One of the most interesting choices is Mydex, one of the Personal Data Store providers covered in our recent PDS market review. The inclusion of a mould-breaking service such as this is a sign of the times. The Government isn’t only encouraging competition between different providers, it’s also encouraging competition between different philosophies relating to the management of personal data, and different business models.
We plan to publish some interviews with the successful companies, and those closely involved in the market, very soon. It will be interesting to understand the different perspectives about how and how fast the market will develop.
The announcement is is one of the first practical Governmental steps towards user centric identity management – the idea of providing individuals with verified identities that they can present to the people they deal with online and offline, rather than having to jump through each different organisation’s processes for establishing users’ identities.
As the ecosystem develops individuals can choose from a growing range of competing private sector organisations who will confirm and authenticate their identity. Initially this will involve transactions with the public sector, with extension into business with the private sector thereafter as the IDA programme develops.

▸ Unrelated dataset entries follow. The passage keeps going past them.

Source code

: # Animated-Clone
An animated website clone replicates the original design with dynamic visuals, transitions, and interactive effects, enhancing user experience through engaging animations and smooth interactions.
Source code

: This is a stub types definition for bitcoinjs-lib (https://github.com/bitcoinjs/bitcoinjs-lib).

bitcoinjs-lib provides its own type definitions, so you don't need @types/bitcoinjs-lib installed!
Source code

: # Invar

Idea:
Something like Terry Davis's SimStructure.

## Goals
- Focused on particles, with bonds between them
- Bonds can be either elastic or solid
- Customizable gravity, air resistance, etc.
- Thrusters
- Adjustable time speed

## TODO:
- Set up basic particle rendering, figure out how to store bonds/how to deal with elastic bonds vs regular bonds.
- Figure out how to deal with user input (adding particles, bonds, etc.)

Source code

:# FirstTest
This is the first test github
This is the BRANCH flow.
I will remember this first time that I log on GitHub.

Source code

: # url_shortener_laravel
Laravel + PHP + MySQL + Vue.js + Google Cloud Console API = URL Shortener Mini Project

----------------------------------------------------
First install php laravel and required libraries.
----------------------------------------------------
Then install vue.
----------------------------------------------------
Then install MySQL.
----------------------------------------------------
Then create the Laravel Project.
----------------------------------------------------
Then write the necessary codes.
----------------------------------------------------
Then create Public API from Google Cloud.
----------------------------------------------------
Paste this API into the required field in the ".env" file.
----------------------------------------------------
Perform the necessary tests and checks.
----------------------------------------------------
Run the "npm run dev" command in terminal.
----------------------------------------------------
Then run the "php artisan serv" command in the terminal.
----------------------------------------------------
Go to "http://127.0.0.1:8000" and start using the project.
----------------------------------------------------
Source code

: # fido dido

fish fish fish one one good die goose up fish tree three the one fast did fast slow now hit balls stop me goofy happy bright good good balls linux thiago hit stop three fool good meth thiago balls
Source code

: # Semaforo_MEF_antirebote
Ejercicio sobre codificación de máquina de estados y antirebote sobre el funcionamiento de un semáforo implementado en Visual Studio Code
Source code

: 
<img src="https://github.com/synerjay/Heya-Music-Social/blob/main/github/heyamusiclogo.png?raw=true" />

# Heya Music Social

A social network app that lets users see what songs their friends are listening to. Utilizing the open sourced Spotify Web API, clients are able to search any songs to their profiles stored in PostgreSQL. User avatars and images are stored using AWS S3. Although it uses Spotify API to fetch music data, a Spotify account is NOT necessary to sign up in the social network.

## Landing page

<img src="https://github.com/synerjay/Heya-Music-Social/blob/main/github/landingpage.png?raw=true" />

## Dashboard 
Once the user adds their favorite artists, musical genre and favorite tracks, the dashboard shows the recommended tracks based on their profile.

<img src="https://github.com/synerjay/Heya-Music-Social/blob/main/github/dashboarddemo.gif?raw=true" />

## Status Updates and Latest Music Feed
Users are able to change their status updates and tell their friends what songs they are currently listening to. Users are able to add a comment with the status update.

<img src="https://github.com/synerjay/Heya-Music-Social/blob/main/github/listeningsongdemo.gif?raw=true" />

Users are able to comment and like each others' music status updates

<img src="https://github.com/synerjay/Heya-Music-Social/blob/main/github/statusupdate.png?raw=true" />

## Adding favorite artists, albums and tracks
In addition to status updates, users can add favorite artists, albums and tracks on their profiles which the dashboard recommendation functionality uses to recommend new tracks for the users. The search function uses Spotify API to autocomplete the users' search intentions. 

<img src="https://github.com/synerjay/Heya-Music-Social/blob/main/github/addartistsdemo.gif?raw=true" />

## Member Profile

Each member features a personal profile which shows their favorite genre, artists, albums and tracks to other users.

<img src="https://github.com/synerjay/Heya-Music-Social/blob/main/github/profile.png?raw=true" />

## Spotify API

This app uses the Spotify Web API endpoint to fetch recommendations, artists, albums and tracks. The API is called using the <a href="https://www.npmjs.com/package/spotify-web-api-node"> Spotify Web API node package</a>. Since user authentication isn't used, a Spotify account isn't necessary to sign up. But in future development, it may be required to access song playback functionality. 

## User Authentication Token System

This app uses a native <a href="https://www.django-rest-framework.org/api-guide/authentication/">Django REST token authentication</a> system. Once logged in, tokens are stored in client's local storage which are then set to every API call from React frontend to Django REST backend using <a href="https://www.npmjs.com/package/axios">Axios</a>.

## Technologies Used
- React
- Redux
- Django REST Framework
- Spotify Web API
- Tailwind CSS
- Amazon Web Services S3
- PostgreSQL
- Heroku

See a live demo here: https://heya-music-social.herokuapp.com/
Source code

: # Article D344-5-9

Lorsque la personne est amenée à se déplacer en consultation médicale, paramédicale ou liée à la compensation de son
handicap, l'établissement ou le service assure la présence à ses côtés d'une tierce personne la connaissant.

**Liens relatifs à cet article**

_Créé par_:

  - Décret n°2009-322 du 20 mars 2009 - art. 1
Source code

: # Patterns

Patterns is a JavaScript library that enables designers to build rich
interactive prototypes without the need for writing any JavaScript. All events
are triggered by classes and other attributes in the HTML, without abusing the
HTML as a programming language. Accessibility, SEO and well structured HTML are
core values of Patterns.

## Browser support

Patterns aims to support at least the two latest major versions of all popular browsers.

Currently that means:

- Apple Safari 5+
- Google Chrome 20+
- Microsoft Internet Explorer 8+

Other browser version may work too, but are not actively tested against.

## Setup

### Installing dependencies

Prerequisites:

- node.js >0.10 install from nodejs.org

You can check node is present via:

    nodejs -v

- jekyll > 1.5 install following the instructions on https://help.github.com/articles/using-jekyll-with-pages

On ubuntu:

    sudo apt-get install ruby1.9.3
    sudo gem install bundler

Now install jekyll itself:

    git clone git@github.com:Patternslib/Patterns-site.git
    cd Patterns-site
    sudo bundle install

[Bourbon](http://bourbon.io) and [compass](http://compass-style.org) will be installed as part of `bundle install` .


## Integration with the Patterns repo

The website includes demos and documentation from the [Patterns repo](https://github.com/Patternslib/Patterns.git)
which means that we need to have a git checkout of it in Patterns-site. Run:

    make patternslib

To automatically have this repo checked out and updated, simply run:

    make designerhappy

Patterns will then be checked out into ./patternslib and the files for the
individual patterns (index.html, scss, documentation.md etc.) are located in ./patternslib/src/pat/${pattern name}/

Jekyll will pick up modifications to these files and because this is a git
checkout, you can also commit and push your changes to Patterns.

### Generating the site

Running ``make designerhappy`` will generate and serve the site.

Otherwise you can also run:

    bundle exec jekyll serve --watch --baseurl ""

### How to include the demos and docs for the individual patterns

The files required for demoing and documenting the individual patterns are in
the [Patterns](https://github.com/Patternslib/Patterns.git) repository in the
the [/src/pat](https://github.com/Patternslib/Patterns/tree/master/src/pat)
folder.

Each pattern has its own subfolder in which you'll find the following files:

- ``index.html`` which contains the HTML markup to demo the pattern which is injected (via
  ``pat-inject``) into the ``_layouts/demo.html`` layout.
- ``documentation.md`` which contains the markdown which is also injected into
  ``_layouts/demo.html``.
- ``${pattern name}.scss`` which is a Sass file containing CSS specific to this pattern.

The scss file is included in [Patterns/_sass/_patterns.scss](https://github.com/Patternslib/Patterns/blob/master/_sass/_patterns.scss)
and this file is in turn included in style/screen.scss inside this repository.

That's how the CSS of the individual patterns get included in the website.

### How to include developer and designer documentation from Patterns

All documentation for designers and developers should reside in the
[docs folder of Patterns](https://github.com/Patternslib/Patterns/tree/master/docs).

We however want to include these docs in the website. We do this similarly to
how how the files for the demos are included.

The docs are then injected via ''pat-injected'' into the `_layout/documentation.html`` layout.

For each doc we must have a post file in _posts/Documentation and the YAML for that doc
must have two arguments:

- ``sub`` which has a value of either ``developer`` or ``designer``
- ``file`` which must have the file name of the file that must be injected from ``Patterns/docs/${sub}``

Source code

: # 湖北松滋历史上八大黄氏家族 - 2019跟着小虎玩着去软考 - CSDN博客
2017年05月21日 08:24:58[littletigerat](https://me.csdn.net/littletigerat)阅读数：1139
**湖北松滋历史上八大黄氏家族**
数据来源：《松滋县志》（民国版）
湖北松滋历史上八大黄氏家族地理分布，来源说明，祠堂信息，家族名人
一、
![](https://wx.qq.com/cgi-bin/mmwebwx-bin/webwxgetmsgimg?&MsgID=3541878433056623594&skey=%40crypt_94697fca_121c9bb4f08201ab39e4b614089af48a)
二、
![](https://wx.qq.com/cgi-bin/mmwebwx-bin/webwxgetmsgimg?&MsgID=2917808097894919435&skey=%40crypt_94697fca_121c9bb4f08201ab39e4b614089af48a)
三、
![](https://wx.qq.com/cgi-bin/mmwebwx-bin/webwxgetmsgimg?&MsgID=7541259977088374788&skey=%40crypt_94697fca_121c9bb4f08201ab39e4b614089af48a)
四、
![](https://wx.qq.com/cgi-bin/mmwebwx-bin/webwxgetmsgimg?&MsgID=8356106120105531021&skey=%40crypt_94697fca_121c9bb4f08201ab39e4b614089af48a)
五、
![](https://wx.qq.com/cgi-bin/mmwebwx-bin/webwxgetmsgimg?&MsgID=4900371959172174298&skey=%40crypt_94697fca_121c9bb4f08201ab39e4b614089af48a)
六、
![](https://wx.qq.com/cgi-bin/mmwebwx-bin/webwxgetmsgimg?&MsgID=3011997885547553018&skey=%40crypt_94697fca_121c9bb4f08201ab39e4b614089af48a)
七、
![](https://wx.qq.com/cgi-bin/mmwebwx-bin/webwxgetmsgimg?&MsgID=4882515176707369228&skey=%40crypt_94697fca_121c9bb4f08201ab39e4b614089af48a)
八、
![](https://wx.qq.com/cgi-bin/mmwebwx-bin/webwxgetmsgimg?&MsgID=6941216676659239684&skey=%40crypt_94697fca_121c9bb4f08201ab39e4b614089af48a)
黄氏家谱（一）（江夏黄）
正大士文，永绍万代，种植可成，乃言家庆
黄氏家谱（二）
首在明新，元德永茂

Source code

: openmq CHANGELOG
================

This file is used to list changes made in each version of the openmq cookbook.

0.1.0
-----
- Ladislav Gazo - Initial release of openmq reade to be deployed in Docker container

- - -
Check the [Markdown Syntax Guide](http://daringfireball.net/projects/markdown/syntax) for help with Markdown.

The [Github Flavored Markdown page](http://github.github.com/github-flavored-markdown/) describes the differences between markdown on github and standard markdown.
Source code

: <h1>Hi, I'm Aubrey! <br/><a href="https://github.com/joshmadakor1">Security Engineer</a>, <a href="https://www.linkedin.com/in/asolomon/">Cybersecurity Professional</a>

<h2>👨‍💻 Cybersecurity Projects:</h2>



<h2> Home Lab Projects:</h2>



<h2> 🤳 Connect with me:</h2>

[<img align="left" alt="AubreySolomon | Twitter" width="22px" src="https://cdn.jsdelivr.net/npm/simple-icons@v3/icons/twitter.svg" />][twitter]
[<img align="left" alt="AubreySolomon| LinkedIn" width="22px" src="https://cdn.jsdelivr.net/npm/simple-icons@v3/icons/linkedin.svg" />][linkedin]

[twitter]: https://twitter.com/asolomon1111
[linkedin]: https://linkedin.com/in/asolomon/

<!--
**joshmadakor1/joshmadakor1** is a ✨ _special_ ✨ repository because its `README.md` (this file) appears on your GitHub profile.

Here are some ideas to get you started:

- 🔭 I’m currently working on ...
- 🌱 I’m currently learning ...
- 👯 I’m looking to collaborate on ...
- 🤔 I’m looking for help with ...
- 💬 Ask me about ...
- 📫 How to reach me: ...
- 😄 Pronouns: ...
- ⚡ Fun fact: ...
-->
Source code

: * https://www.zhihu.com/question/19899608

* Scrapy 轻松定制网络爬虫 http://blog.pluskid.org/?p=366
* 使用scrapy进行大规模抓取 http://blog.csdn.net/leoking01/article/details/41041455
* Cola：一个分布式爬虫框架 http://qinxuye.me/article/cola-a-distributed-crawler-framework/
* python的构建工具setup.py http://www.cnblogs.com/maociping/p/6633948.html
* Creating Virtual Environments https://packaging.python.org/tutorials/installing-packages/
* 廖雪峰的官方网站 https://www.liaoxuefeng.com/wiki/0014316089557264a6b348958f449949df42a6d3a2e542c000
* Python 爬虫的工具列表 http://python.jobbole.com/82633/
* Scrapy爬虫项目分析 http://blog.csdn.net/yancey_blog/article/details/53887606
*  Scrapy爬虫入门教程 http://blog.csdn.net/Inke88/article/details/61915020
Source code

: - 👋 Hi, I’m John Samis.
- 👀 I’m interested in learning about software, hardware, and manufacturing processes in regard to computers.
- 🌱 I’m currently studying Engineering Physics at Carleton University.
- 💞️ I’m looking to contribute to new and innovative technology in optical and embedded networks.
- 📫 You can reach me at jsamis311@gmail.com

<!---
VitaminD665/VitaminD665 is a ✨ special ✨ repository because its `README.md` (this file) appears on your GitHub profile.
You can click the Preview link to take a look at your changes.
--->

Our recent research of the IDA market estimates that it is was worth more than £280m in 2011 but will grow to be worth £360m in 2014. One of the key initial drivers of this growth will be the public sector, driven by their desire that the Government should be ‘digital by default’, the need to cut costs and improve customer experience.
A few months ago David Rennie, IDA Programme lead at the Cabinet Office, talked at a Ctrl-Shift event about the aims of the IDA programme. He commented that the word ‘identity’ has been used as the programme headline but that really it’s about establishing trust across digital channels through a set of clear principles including giving individuals control, ensuring data minimisation and more than one identifier for a person, a focus on decentralisation and collaboration. He said that if you turn the current traditional approach to identity management on its head – which is all about establishing a risk profile approach to assurance – there is a breakthrough ability to be able to combat increasingly sophisticated frauds, prevent a security arms race and the misuse of personal data.
The vision for the IDA programme is compelling and we believe the approach also has an innovation effect. If you build an ecosystem where people and organisations are confident about trusted data sharing, you kick start a new market of rich, Personal Information Management Services and you unlock the potential of personal data whilst ensuring the individual retains control and is an active participant in the consent and permission of its use.